Oireachtas Joint and Select Committees

Wednesday, 12 July 2023

Committee on Budgetary Oversight

Summer Economic Statement 2023: Discussion

Photo of Michael McGrathMichael McGrath (Cork South Central, Fianna Fail)
Link to this: Individually | In context | Oireachtas source

I have not provided any figures either on the record or off the record concerning what will be going into a future savings fund, but we published a paper which set out scenarios. Perhaps those figures which have been quoted came from that. I do not know. We hosted a policy conference yesterday in the Central Bank of Ireland on the idea of future-proofing the public finances. We had several international speakers and there was much helpful advice based on the international experience of setting up and operating such funds. We can certainly take that on board in future. We do, though, have significant decisions to make because we are in the fortunate position of running significant budget surpluses. I believe the context of a budget is the appropriate time to set out a plan for the management of the finances for the next period of time.

This will include looking at the national debt to explore if it makes sense to reduce it, if there are opportunities to reduce the annual servicing costs and the appropriate scale of a long-term saving fund to meet the costs that will definitely be coming our way. Consideration must also be given to the role of a public investment fund in respect of ensuring we can sustain high levels of public capital investment over the next several years. Feeding into all that, of course, will be an understanding of where we are going to be on the fiscal side of things. We will be refreshing all the forecasts we have, including the macroeconomic forecasts but also the fiscal and budgetary forecasts, on budget day. All this has to be worked through to ensure the decisions we are making in respect of the national debt, the savings fund, the investment fund and where we are in terms of future surpluses are all fully integrated and co-ordinated. This can really only be done in the context of a budget.

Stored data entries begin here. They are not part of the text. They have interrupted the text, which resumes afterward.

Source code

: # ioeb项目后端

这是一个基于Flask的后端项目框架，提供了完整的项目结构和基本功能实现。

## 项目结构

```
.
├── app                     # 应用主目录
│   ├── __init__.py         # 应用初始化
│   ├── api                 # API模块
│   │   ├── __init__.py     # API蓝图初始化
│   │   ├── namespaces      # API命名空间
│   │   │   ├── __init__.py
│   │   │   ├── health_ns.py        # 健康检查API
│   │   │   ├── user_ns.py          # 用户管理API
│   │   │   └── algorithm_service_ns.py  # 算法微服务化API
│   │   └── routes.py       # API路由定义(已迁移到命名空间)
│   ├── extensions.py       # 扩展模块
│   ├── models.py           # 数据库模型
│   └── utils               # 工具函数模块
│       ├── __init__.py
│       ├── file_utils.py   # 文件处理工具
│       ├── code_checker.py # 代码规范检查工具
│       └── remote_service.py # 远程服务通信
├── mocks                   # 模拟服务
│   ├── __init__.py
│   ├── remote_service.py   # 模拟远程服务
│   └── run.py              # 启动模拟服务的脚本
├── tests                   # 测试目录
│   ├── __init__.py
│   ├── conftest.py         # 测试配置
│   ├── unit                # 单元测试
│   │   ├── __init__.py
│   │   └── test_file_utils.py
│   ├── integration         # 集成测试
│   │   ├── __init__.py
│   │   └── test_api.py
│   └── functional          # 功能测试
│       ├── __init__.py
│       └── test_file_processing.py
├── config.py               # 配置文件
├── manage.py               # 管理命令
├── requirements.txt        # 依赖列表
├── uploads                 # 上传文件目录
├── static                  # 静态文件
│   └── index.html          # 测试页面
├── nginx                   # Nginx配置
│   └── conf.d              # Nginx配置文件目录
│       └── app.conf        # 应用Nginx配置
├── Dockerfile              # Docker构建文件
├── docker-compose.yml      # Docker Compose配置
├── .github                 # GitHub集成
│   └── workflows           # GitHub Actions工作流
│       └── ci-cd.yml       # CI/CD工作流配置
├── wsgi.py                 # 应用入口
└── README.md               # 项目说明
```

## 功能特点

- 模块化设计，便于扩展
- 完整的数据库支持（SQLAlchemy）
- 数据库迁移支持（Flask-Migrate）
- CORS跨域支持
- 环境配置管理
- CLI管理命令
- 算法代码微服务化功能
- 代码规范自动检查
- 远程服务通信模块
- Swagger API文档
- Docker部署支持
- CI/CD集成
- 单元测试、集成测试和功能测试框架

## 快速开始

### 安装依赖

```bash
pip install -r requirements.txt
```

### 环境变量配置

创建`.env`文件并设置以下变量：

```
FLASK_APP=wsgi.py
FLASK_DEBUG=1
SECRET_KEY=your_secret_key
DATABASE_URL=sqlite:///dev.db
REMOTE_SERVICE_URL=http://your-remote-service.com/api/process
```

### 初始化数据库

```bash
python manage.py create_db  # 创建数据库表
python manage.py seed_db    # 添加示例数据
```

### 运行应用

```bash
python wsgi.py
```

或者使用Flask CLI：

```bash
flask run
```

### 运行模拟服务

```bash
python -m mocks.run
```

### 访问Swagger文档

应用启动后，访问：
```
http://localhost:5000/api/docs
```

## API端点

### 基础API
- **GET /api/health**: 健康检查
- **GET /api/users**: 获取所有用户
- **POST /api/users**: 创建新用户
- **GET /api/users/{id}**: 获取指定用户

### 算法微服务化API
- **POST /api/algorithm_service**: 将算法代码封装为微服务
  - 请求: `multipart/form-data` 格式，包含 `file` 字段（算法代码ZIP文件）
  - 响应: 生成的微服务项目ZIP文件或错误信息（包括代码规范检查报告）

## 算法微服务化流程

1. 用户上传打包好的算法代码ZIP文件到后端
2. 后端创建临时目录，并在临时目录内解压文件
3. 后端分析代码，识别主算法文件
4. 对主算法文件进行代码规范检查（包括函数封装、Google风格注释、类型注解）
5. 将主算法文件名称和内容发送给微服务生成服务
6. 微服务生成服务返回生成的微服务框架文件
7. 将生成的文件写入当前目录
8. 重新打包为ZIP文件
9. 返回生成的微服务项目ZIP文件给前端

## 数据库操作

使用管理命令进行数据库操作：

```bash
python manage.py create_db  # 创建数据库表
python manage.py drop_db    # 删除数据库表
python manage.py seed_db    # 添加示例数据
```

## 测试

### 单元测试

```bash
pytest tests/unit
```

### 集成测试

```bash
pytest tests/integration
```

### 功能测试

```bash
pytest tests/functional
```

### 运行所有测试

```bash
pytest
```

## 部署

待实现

Turning to some of the Deputy's specific questions, the implementation of pillar two is factored in and assumed from 1 January 2024. The Oireachtas has already legislated for the carbon tax increases until 2030, so this is baked into the base level in terms of our numbers. Regarding taxation, as the Deputy knows, the spending rule is a net one. The figure we have put in for taxation of €1.1 billion for next year is a policy decision but this does approximate to the amount of revenue non-indexation would generate in the event of a Government deciding not to do anything with the tax system. It does generate approximately that amount. This is why the full 6.1% of expenditure increase is on the expenditure side. The tax side, essentially, would generate that amount of revenue if we were to do nothing. We could go further, but we would then have to raise additional revenue by way of further discretionary revenue-raising measures.